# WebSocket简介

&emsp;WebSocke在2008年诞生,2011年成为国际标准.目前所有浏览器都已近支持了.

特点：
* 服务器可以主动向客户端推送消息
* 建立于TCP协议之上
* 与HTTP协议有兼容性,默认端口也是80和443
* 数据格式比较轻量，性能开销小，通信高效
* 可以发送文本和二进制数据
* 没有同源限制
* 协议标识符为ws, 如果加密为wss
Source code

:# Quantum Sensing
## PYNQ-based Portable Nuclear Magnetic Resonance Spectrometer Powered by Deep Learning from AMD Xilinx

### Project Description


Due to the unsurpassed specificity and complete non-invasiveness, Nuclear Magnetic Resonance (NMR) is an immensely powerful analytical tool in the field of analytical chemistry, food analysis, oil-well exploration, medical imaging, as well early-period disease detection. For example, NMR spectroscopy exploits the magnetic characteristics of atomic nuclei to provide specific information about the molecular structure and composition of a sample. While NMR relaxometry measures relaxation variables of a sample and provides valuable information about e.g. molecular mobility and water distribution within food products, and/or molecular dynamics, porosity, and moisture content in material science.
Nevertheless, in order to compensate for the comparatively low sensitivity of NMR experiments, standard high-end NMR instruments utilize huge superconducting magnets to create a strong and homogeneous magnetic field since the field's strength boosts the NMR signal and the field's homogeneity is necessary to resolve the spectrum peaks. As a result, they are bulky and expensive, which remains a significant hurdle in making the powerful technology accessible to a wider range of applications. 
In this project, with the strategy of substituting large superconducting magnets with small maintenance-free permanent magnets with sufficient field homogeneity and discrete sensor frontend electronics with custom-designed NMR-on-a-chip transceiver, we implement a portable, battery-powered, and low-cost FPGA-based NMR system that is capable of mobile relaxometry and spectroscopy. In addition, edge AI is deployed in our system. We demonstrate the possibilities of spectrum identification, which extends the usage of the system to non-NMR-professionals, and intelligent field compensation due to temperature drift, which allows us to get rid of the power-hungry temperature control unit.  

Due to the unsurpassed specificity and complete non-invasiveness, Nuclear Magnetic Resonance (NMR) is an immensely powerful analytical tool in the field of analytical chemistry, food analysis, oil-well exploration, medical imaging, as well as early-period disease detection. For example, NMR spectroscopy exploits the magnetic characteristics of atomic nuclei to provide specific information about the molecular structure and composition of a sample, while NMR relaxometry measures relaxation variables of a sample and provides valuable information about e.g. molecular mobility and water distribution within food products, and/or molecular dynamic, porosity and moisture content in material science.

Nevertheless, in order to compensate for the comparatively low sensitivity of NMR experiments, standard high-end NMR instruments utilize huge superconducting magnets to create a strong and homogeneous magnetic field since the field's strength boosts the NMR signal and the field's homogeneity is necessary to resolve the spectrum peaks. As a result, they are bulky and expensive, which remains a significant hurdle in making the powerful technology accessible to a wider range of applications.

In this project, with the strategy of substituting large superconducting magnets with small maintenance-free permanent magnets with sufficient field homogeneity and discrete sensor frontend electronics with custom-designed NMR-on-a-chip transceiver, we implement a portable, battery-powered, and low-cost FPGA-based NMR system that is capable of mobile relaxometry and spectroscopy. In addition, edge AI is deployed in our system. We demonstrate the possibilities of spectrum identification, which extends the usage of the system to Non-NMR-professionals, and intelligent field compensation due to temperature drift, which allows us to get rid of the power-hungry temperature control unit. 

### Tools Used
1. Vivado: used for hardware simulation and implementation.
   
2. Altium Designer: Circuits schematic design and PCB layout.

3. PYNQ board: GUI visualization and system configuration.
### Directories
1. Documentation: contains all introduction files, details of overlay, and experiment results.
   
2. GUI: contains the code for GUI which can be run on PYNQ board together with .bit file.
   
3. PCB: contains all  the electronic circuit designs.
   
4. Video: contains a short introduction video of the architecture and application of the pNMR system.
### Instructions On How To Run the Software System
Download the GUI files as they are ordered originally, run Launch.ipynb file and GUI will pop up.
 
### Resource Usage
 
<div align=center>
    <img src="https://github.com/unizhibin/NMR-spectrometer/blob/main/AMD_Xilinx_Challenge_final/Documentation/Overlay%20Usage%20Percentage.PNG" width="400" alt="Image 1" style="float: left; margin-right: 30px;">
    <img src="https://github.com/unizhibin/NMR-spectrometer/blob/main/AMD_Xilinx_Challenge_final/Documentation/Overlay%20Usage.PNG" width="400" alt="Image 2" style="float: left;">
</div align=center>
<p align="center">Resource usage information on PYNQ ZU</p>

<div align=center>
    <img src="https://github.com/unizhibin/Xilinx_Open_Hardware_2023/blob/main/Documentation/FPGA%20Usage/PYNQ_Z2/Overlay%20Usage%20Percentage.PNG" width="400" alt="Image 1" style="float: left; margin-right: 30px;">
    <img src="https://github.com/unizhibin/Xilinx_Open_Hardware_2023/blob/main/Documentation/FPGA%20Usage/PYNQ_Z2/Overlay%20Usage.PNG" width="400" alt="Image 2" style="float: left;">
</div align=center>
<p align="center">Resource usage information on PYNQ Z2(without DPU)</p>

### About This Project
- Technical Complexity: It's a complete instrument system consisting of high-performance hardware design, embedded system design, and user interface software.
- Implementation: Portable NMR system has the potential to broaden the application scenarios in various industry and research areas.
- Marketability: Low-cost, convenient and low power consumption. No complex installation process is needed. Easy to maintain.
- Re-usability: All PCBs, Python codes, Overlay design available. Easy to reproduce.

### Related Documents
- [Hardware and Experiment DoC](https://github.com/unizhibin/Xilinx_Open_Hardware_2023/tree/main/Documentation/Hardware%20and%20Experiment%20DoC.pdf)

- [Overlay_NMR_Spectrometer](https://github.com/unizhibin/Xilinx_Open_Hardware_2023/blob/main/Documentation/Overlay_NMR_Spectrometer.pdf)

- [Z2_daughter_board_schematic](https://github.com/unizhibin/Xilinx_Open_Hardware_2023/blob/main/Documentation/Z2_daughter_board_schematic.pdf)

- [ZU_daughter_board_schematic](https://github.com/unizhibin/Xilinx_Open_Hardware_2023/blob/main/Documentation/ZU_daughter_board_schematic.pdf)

+--

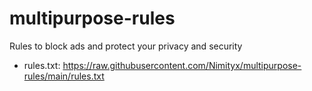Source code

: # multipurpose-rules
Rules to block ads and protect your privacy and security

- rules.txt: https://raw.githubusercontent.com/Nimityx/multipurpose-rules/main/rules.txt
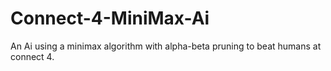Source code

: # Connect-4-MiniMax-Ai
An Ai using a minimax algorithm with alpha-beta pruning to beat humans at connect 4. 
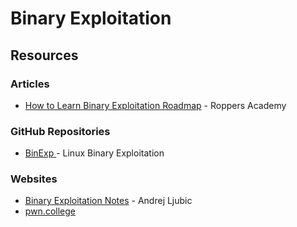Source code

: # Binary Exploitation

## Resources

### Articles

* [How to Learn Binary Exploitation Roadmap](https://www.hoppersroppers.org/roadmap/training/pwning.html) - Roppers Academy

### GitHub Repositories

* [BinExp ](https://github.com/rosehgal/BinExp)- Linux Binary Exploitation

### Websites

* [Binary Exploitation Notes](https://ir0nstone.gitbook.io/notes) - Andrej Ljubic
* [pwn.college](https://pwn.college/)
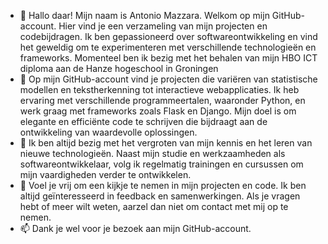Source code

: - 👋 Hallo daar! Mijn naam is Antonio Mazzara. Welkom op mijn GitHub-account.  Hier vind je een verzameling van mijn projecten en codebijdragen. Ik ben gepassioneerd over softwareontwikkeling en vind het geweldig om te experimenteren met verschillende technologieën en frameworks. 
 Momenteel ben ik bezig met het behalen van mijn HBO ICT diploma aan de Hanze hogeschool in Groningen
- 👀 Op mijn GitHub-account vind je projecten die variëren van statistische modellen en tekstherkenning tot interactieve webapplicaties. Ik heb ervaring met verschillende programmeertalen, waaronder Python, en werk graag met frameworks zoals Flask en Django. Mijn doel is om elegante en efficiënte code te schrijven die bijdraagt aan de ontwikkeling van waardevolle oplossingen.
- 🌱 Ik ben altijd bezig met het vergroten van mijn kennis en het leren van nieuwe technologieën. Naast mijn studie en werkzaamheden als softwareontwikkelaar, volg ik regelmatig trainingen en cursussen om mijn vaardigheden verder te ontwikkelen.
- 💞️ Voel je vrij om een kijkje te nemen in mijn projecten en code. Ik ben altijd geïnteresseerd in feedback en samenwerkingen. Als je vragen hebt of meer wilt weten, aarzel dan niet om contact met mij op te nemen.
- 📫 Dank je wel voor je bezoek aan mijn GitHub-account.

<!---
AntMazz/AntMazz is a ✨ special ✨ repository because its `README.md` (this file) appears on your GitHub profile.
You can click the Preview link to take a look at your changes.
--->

+--

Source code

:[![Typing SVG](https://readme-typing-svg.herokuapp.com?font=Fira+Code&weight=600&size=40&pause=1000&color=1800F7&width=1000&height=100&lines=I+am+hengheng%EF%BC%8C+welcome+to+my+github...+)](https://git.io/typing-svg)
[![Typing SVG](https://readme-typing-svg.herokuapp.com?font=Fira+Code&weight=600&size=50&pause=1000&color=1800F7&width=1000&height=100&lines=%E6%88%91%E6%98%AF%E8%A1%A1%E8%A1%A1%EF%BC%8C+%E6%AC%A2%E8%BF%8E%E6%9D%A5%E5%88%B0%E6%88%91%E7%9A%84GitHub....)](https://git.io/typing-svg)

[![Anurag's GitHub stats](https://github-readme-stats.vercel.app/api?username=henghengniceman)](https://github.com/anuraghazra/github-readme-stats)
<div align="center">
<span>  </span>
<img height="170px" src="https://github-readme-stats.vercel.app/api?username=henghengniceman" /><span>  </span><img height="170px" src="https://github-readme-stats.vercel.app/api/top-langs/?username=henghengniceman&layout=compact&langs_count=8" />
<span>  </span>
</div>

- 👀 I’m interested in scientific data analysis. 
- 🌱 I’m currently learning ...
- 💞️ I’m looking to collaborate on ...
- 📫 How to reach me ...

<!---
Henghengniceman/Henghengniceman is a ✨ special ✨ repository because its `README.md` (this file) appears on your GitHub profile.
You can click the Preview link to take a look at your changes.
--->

+--

* [Activity] Total lines holding "vind" in the records: report this figure alone.

* [Answer to this exercise] 2